Reference may also be made to a Division Bench judgment of this Court in the case of Kailash Prasad Gupta Vs. Vice-Chancellor/President, Executive Council of Banaras Hindu University, Varansi & Ors., [2010 (1) ESC 775 (All) (DB)], where in an identical situation, it was held that in the absence of any distinguishing features between the two sets of employees, where charges are similar and found proved and the employer neither pleaded any mistake nor error in giving lesser punishment to some of the employees while severe in other cases, nor is in a position to show any distinguishing features between the two sets of employees, the action of employer in giving different punishments to identically situated employees would be arbitrary and violative of Articles 14 and 16 of the Constitution of India.

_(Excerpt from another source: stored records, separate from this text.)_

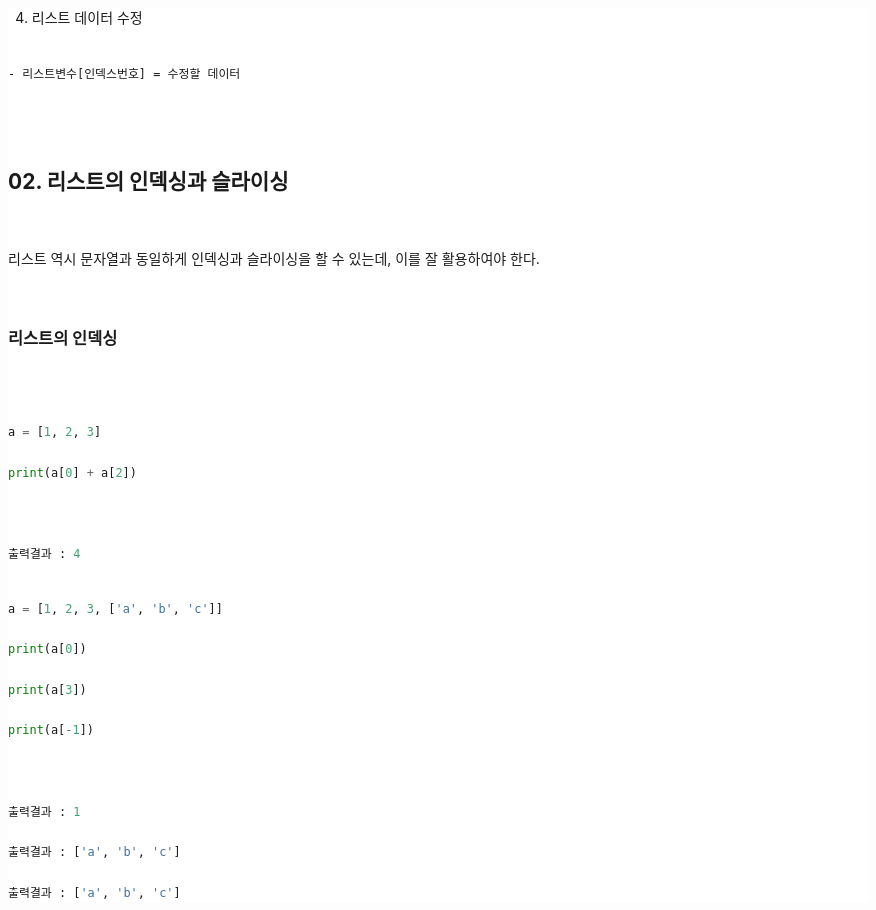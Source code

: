 4. 리스트 데이터 수정

```

- 리스트변수[인덱스번호] = 수정할 데이터

```

  

<br><br>

  

## 02. 리스트의 인덱싱과 슬라이싱

  

<br>

  

리스트 역시 문자열과 동일하게 인덱싱과 슬라이싱을 할 수 있는데, 이를 잘 활용하여야 한다.

  

<br>

  

### 리스트의 인덱싱

  

<br>

  

```python

a = [1, 2, 3]

print(a[0] + a[2])

  

출력결과 : 4

```

  

```python

a = [1, 2, 3, ['a', 'b', 'c']]

print(a[0])

print(a[3])

print(a[-1])

  

출력결과 : 1

출력결과 : ['a', 'b', 'c']

출력결과 : ['a', 'b', 'c']

```
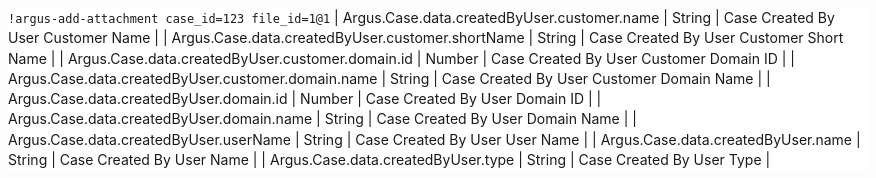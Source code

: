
 ``` !argus-add-attachment case_id=123 file_id=1@1 ```
| Argus.Case.data.createdByUser.customer.name | String | Case Created By User Customer Name | 
| Argus.Case.data.createdByUser.customer.shortName | String | Case Created By User Customer Short Name | 
| Argus.Case.data.createdByUser.customer.domain.id | Number | Case Created By User Customer Domain ID | 
| Argus.Case.data.createdByUser.customer.domain.name | String | Case Created By User Customer Domain Name | 
| Argus.Case.data.createdByUser.domain.id | Number | Case Created By User Domain ID | 
| Argus.Case.data.createdByUser.domain.name | String | Case Created By User Domain Name | 
| Argus.Case.data.createdByUser.userName | String | Case Created By User User Name | 
| Argus.Case.data.createdByUser.name | String | Case Created By User Name | 
| Argus.Case.data.createdByUser.type | String | Case Created By User Type | 
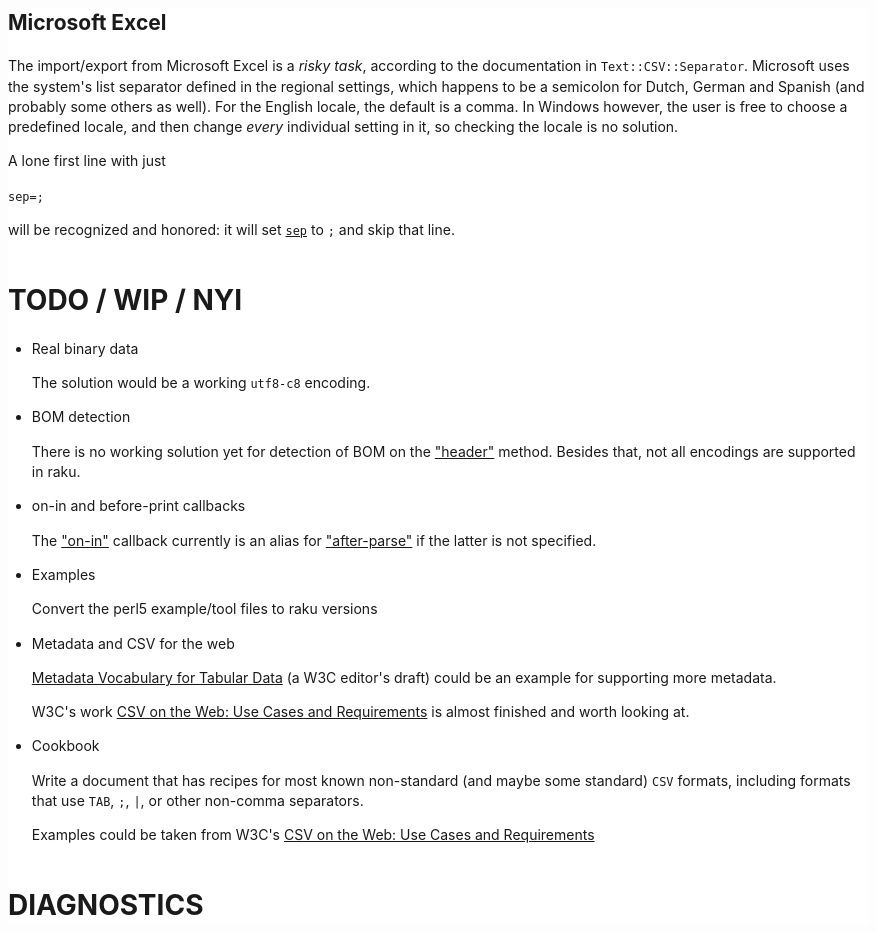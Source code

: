 ## Microsoft Excel

The import/export from Microsoft Excel is a _risky task_, according to the
documentation in `Text::CSV::Separator`. Microsoft uses the system's list
separator defined in the regional settings, which happens to be a semicolon
for Dutch, German and Spanish (and probably some others as well). For the
English locale, the default is a comma. In Windows however, the user is
free to choose a predefined locale, and then change _every_ individual
setting in it, so checking the locale is no solution.

A lone first line with just

    sep=;

will be recognized and honored: it will set [`sep`](#sep) to `;` and skip
that line.

# TODO / WIP / NYI

- Real binary data

    The solution would be a working `utf8-c8` encoding.

- BOM detection

    There is no working solution yet for detection of BOM on the ["header"](#header)
    method. Besides that, not all encodings are supported in raku.

- on-in and before-print callbacks

    The ["on-in"](#on-in) callback currently is an alias for ["after-parse"](#after-parse) if the
    latter is not specified.

- Examples

    Convert the perl5 example/tool files to raku versions

- Metadata and CSV for the web

    [Metadata Vocabulary for Tabular Data](http://w3c.github.io/csvw/metadata/)
    (a W3C editor's draft) could be an example for supporting more metadata.

    W3C's work [CSV on the Web: Use Cases and
    Requirements](http://w3c.github.io/csvw/use-cases-and-requirements/index.html)
    is almost finished and worth looking at.

- Cookbook

    Write a document that has recipes for most known non-standard (and maybe
    some standard) `CSV` formats, including formats that use `TAB`, `;`,
    `|`, or other non-comma separators.

    Examples could be taken from W3C's [CSV on the Web: Use Cases and
    Requirements](http://w3c.github.io/csvw/use-cases-and-requirements/index.html)

# DIAGNOSTICS
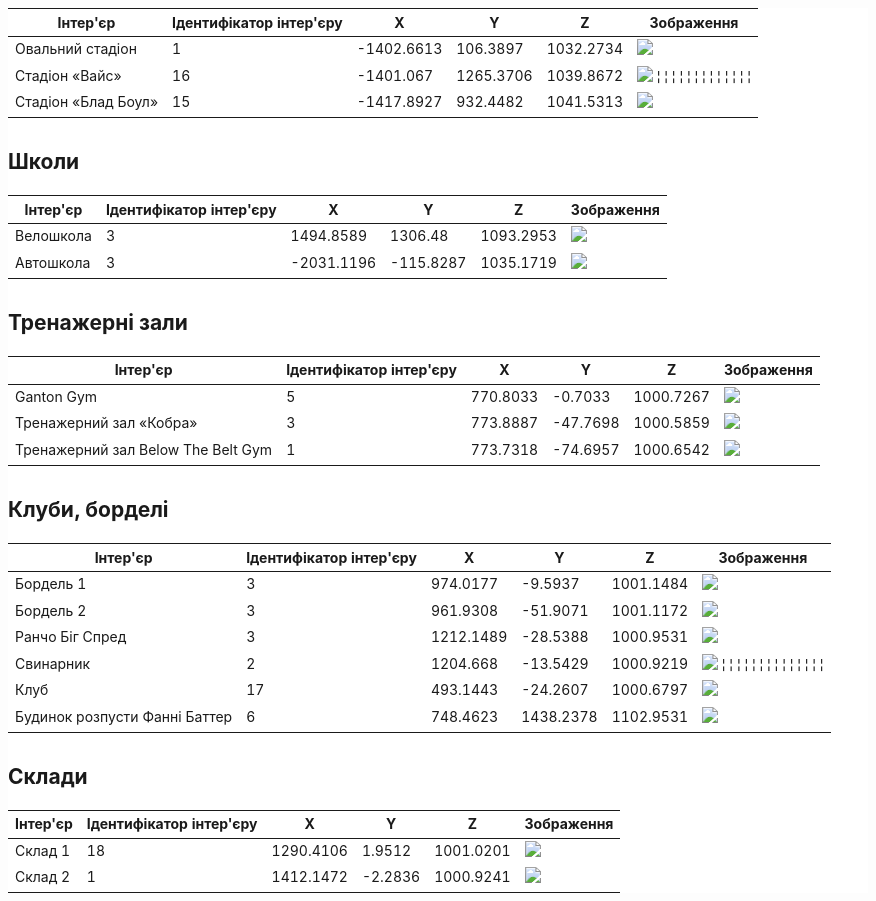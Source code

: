 | Інтер'єр | Ідентифікатор інтер'єру | X | Y | Z | Зображення
| ------------------ | ----------- | ---------- | --------- | --------- | -------------------------------------- |
Овальний стадіон | 1 | -1402.6613 | 106.3897 | 1032.2734 | ![](/images/interiors/interior38.png) | ## Стадіони | Інтер'єр
| Стадіон «Вайс» | 16 | -1401.067 | 1265.3706 | 1039.8672 | ![](/images/interiors/interior117.png) ¦ ¦ ¦ ¦ ¦ ¦ ¦ ¦ ¦ ¦ ¦ ¦ ¦
Стадіон «Блад Боул» | 15 | -1417.8927 | 932.4482 | 1041.5313 | ![](/images/інтер'єри/інтер'єр81.png) | ## Стадіон «Блад Боул» | 15 | -1417.8927 | 932.4482 | 1041.5313 | ![!

## Школи

| Інтер'єр | Ідентифікатор інтер'єру | X | Y | Z | Зображення
| -------------- | ----------- | ---------- | --------- | --------- | -------------------------------------- |
| Велошкола | 3 | 1494.8589 | 1306.48 | 1093.2953 | ![](/images/interiors/interior115.png) | ## Школи | Інтер'єр | Інтер'єр 115.png
| Автошкола | 3 | -2031.1196 | -115.8287 | 1035.1719 | ![](/images/interiors/interior133.png)

## Тренажерні зали

| Інтер'єр | Ідентифікатор інтер'єру | X | Y | Z | Зображення
| ------------------ | ----------- | -------- | -------- | --------- | -------------------------------------- |
| Ganton Gym | 5 | 770.8033 | -0.7033 | 1000.7267 | ![](/images/interiors/interior1.png) | ## Тренажерні зали
| Тренажерний зал «Кобра» | 3 | 773.8887 | -47.7698 | 1000.5859 | ![](/images/interiors/interior29.png)
| Тренажерний зал Below The Belt Gym | 1 | 773.7318 | -74.6957 | 1000.6542 | ![](/images/interiors/interior109.png)

## Клуби, борделі

| Інтер'єр | Ідентифікатор інтер'єру | X | Y | Z | Зображення
| -------------------------- | ----------- | --------- | --------- | --------- | -------------------------------------- |
| Бордель 1 | 3 | 974.0177 | -9.5937 | 1001.1484 | ![](/images/interiors/interior2.png)
| Бордель 2 | 3 | 961.9308 | -51.9071 | 1001.1172 | ![](/images/interiors/interior3.png)
Ранчо Біг Спред | 3 | 1212.1489 | -28.5388 | 1000.9531 | ![](/images/interiors/interior6.png) | ¦Свинячий загон | 2 | 1202.1489 | -28.5388 | 1000.9531 | ![](/images/interiors/interior6.png) ¦
| Свинарник | 2 | 1204.668 | -13.5429 | 1000.9219 | ![](/images/інтер'єри/інтер'єр40.png) ¦ ¦ ¦ ¦ ¦ ¦ ¦ ¦ ¦ ¦ ¦ ¦ ¦ ¦
| Клуб | 17 | 493.1443 | -24.2607 | 1000.6797 | ![](/images/interiors/interior64.png)
| Будинок розпусти Фанні Баттер | 6 | 748.4623 | 1438.2378 | 1102.9531 | ![](/images/interiors/interior127.png) |

## Склади

| Інтер'єр | Ідентифікатор інтер'єру | X | Y | Z | Зображення
| ----------- | ----------- | --------- | ------- | --------- | ------------------------------------ |
| Склад 1 | 18 | 1290.4106 | 1.9512 | 1001.0201 | ![](/images/interiors/interior7.png)
| Склад 2 | 1 | 1412.1472 | -2.2836 | 1000.9241 | ![](/images/interiors/interior8.png) |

In the case in hand also, there is no material on record to establish that case of the petitioner was distinct and not identical with the other two employees who were placed in the same position, merely because some lesser number of bottles were recovered from the said two employees and the same would not place them in a situation different than that of the petitioner from whom number of bottles of liquor recovered was little more so as to discriminate them in the matter of inflicting punishment.

Thus, inflicting major penalty of dismissal from service upon the petitioner and providing lesser punishment of 28 days confinement to Quarter guard with forfeiture of pay and allowance and punishment of drill for 2 hours daily to the other two identically situated incumbents, is discriminatory and arbitrary.

In view of above facts and circumstances, it would be expedient to direct the competent authority to reconsider the matter only in respect of quantum of punishment inflicted upon the petitioner and pass a fresh order. The orders impugned in this petition to the extent of awarding major penalty of dismissal from service upon the petitioner as well as appellate and revisional order are set aside. The matter is remitted back to the disciplinary authority to reconsider the question of quantum of punishment in respect of the petitioner in accordance with law and in the light of the observations made hereinabove and pass fresh orders within two months from the date of production of a certified copy of this order before him.

With the above observations and directions, writ petition stands allowed in part.

In the facts and circumstances, there shall be no order as to costs.